Interview with Scott H Young

I ran across Scott Young’s blog some time ago when I was writing about my battle with procrastination, and I have slowly become a regular reader. Being a rather slow, introverted, laid-back personality type, I find people like Scott terribly interesting, just because they’re such go-getters and they do unconventional things successfully.

I also noticed–after reading a number of Scott’s articles–that he makes his living writing, so I asked him if I could interview him for my blog (and my own curiosity). He graciously obliged, and here is what he has to say about writing for a living:

Q: You’ve been blogging for some time and have produced a butt-load (can I say butt-load?) of articles. You seem to have a rather large audience, gauging by the number of comments I see. Have you done a lot of active promoting of your blog, and if so, what did you do? Any recommendations for building readership?

A: Be patient and be interesting. The two biggest mistakes bloggers make is that they give up too soon (building an audience takes time) or that they’re too generic. The latter point can actually come with practice; few bloggers are amazing out of the gate.

Q: It’s my understanding that you make a living by your blogging and self-published books. Is that the entire source of your income or only a portion of it? What else do you do to supplement your income? Do you plan on living solely on your writing one day?

A: Yes, I’ve been living completely off my blog for the last two years, mostly from sales of my rapid learning course. [I should point out that Scott’s been blogging since Feb 2006, so he spent 4 years building up an audience and product before he became self-sufficient with his writing.] It can take awhile to figure out a revenue model that works for you and your audience. I certainly made a lot of missteps in the beginning, but now I’ve reached a comfortable point where I can earn a living while still keeping the majority of my readers happy.

Q: I noticed that you do not sell ads on your blog. Does your blog make money, or is it strictly a place for your own thoughts and a way to generate interest in your books?

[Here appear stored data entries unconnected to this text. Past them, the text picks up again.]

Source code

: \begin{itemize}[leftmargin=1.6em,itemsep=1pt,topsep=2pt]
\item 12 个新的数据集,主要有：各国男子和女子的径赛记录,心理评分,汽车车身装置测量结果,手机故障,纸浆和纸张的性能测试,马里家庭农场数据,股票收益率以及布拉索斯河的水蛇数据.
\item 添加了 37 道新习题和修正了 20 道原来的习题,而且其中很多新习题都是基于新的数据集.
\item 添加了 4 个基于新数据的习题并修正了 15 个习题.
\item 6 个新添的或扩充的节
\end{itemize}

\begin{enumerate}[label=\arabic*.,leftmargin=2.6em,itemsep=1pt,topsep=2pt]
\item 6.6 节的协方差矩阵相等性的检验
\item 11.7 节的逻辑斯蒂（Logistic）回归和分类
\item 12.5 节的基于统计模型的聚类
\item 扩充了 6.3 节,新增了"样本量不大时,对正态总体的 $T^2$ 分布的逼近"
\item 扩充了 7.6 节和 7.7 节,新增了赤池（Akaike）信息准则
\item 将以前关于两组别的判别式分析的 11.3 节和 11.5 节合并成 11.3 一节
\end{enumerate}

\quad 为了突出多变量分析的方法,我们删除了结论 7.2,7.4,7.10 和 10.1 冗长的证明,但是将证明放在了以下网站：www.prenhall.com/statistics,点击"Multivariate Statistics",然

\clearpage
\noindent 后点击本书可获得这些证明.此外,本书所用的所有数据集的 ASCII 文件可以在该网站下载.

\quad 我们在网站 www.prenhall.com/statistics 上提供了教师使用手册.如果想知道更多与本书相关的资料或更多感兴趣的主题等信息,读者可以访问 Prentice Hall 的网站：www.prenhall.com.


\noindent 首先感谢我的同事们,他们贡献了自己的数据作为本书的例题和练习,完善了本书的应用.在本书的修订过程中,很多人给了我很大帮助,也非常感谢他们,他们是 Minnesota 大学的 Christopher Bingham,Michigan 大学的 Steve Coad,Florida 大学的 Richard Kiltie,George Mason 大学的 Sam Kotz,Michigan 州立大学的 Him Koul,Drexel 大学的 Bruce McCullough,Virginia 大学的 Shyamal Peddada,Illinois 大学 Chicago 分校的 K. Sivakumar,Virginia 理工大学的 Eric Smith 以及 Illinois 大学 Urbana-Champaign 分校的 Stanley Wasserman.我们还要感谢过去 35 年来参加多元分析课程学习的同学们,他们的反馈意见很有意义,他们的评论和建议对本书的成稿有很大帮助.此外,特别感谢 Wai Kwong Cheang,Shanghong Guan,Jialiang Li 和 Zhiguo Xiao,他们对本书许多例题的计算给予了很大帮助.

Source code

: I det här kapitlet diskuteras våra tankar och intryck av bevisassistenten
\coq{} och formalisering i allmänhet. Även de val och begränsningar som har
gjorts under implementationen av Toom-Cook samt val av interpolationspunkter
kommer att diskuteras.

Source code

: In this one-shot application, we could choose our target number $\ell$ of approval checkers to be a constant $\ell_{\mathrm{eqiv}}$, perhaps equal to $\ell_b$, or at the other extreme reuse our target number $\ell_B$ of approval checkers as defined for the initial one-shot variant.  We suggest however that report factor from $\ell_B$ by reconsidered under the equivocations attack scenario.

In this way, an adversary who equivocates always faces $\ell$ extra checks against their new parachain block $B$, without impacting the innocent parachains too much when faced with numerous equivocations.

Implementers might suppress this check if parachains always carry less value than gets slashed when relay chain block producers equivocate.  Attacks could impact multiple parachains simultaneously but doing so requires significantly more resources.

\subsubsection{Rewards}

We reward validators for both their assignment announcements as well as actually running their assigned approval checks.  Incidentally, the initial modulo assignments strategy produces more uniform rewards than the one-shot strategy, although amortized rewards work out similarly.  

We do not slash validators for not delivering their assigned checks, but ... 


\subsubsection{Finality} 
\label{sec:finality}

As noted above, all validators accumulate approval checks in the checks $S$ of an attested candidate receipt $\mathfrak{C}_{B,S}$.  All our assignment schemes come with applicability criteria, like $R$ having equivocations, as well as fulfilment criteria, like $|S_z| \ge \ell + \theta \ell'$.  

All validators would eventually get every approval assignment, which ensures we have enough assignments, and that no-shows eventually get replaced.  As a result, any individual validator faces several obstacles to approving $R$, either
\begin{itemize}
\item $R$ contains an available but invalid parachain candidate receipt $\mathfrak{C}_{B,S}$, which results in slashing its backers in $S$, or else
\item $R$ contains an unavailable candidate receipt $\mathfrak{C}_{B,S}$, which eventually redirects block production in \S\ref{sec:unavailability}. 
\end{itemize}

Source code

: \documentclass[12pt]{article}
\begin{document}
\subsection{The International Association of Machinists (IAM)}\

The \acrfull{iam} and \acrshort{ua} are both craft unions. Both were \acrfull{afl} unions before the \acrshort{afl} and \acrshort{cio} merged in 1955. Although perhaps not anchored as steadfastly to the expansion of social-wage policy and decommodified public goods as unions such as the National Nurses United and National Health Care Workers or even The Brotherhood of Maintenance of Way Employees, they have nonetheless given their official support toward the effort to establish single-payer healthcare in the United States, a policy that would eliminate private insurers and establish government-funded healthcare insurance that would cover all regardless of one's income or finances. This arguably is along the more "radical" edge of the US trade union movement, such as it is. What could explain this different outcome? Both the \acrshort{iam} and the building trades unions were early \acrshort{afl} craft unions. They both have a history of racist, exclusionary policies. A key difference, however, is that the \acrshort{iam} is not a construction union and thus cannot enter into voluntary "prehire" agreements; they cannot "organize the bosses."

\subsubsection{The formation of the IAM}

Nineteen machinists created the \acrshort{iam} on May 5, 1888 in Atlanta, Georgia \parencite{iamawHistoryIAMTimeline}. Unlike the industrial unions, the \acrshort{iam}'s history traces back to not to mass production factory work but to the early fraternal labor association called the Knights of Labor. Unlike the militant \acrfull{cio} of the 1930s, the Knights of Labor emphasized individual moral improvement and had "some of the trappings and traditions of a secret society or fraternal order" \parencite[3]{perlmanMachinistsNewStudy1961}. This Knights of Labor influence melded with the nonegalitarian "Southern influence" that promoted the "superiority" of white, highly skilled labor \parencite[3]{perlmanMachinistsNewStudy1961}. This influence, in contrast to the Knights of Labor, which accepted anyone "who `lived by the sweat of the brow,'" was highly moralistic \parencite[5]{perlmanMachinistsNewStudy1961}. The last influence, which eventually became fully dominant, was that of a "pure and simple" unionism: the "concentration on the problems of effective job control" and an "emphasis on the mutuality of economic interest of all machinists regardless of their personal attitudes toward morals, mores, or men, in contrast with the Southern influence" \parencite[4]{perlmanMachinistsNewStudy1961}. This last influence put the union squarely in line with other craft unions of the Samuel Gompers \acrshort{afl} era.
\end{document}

A: I started with ads, but unless you have a particularly high-traffic website, they’re really hard to earn a living from. Since the money is negligible, I’d rather not clutter my blog with trashy ads.

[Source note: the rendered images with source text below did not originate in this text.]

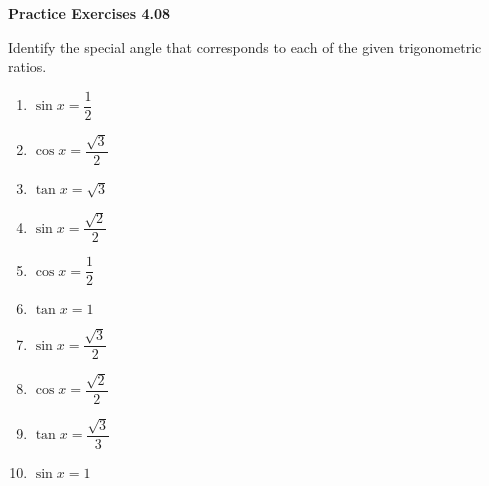 \vspace{0.3ex}
\noindent\textbf{Practice Exercises 4.08}

\vspace{0.2ex}

Identify the special angle that corresponds to each of the given trigonometric ratios.
\begin{multicols}{2}
\begin{enumerate}
    \item \( \sin x = \dfrac{1}{2} \)
    \item \( \cos x = \dfrac{\sqrt{3}}{2} \)
    \item \( \tan x = \sqrt{3} \)
    \item \( \sin x = \dfrac{\sqrt{2}}{2} \)
    \item \( \cos x = \dfrac{1}{2} \)
    \item \( \tan x = 1 \)
    \item \( \sin x = \dfrac{\sqrt{3}}{2} \)
    \item \( \cos x = \dfrac{\sqrt{2}}{2} \)
    \item \( \tan x = \dfrac{\sqrt{3}}{3} \)
    \item \( \sin x = 1 \)
\end{enumerate}
\end{multicols}

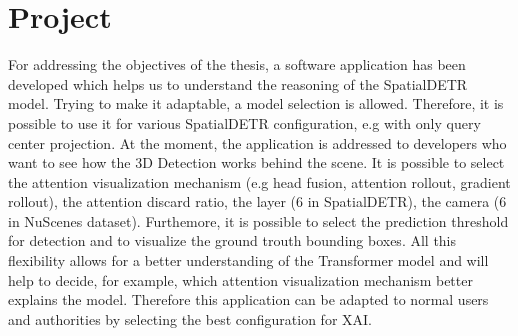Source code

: \chapter{Project}
\label{ch:pj}
For addressing the objectives of the thesis, a software application has been developed which helps us to understand the reasoning of the SpatialDETR model. Trying to make it adaptable, a model selection is allowed. Therefore, it is possible to use it for various SpatialDETR configuration, e.g with only query center projection. 
At the moment, the application is addressed to developers who want to see how the 3D Detection works behind the scene. 
It is possible to select the attention visualization mechanism (e.g head fusion, attention rollout, gradient rollout), the attention discard ratio, the  layer (6 in SpatialDETR), the camera (6 in NuScenes dataset). 
Furthemore, it is possible to select the prediction threshold for detection and to visualize the ground trouth bounding boxes. All this flexibility allows for a better understanding of the Transformer model and will help to decide, for example, which attention visualization mechanism better explains the model. 
Therefore this application can be adapted to normal users and authorities by selecting the best configuration for XAI.
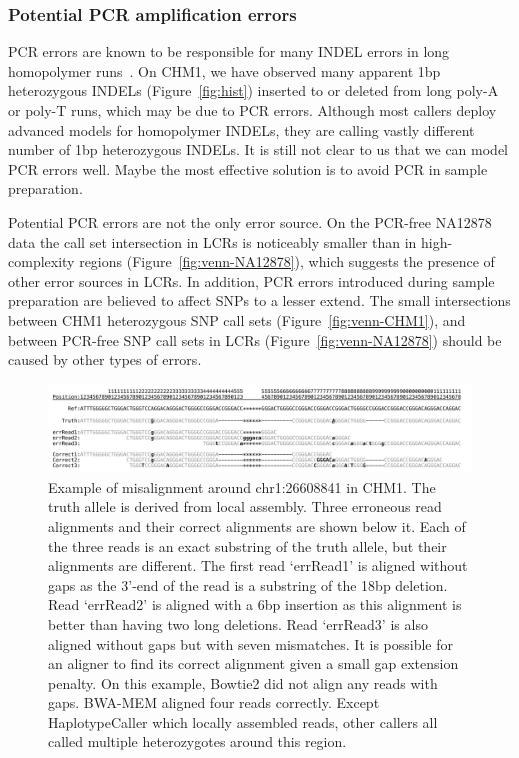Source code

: \documentclass{bioinfo}
\begin{document}
\subsubsection{Potential PCR amplification errors}
PCR errors are known to be responsible for many INDEL
errors in long homopolymer runs~\citep{1000g:2012aa}. On CHM1, we have observed many apparent 1bp
heterozygous INDELs (Figure~\ref{fig:hist}) inserted to or deleted from long
poly-A or poly-T runs, which may be due to PCR errors. Although most callers
deploy advanced models for homopolymer INDELs, they are calling vastly
different number of 1bp heterozygous INDELs. It is still not clear to us that
we can model PCR errors well. Maybe the most effective solution
is to avoid PCR in sample preparation.

Potential PCR errors are not the only error source. On the PCR-free NA12878 data
the call set intersection in LCRs is noticeably smaller than in high-complexity
regions (Figure~\ref{fig:venn-NA12878}), which suggests the presence of other
error sources in LCRs. In addition, PCR errors introduced during sample preparation are believed to affect
SNPs to a lesser extend. The small intersections between CHM1 heterozygous SNP
call sets (Figure~\ref{fig:venn-CHM1}), and between PCR-free SNP call sets in
LCRs (Figure~\ref{fig:venn-NA12878}) should be caused by other types of
errors.

\begin{figure}
\includegraphics[width=\textwidth]{indel-exam}
\caption{Example of misalignment around chr1:26608841 in CHM1. The truth allele
is derived from local assembly. Three erroneous read alignments and their
correct alignments are shown below it. Each of the three reads is an exact
substring of the truth allele, but their alignments are different.  The first
read `errRead1' is aligned without gaps as the 3'-end of the read is a
substring of the 18bp deletion.  Read `errRead2' is aligned with a 6bp
insertion as this alignment is better than having two long deletions. Read
`errRead3' is also aligned without gaps but with seven mismatches. It is
possible for an aligner to find its correct alignment given a small gap
extension penalty. On this example, Bowtie2 did not align any reads with gaps.
BWA-MEM aligned four reads correctly. Except HaplotypeCaller which locally
assembled reads, other callers all called multiple heterozygotes around this
region.}\label{fig:realign}
\end{figure}
\end{document}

Q: You sell your books on your blog, but do you have them placed anywhere else (Amazon, for instance)? If you don’t have them anywhere else, what made you decide to not list them elsewhere?

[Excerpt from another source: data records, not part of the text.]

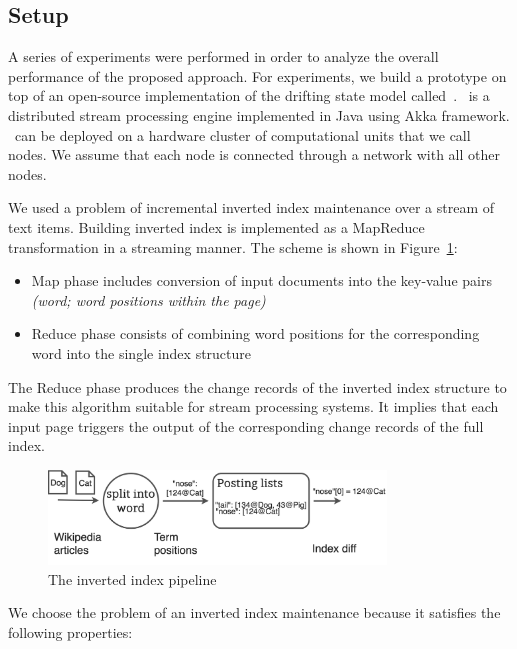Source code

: 
\subsection{Setup}
A series of experiments were performed in order to analyze the overall performance of the proposed approach. For experiments, we build a prototype on top of an open-source implementation of the drifting state model called~\FlameStream. \FlameStream\ is a distributed stream processing engine implemented in Java using Akka framework. \FlameStream\ can be deployed on a hardware cluster of computational units that we call nodes. We assume that each node is connected through a network with all other nodes.

We used a problem of incremental inverted index maintenance over a stream of text items. 
Building inverted index is implemented as a MapReduce transformation in a streaming manner. The scheme is shown in Figure~\ref{index}: 

\begin{itemize}
    \item Map phase includes conversion of input documents into the key-value pairs {\it (word; word positions within the page)}
    \item Reduce phase consists of combining word positions for the corresponding word into the single index structure 
\end{itemize}

The Reduce phase produces the change records of the inverted index structure to make this algorithm suitable for stream processing systems. It implies that each input page triggers the output of the corresponding change records of the full index.

\begin{figure}[t]
  \centering
  \includegraphics[width=0.80\textwidth]{Chapters/DeterministicModelRuntime/pics/index}
  \caption{The inverted index pipeline}
  \label {index}
\end{figure}

We choose the problem  of  an inverted index maintenance  because it satisfies the following properties:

A: They’re all sold through me, although other bloggers can affiliate andsell my products for 50% commission, so you might see links to them on other websites. Going through Amazon or iTunes is worth considering, but if the traffic is coming directly from your website, the surcharge and restrictions they place on you usually don’t make it worth it.

Q: I checked out the free chapter of The Little Book of Productivity. Did you do your own design and formatting for it?

A: No I paid an ebook designer. Many people can do a design for fairly cheap if you’re serious about an ebook, but I did my first three ebooks without any design help, so if you’re low on funds it’s not strictly necessary.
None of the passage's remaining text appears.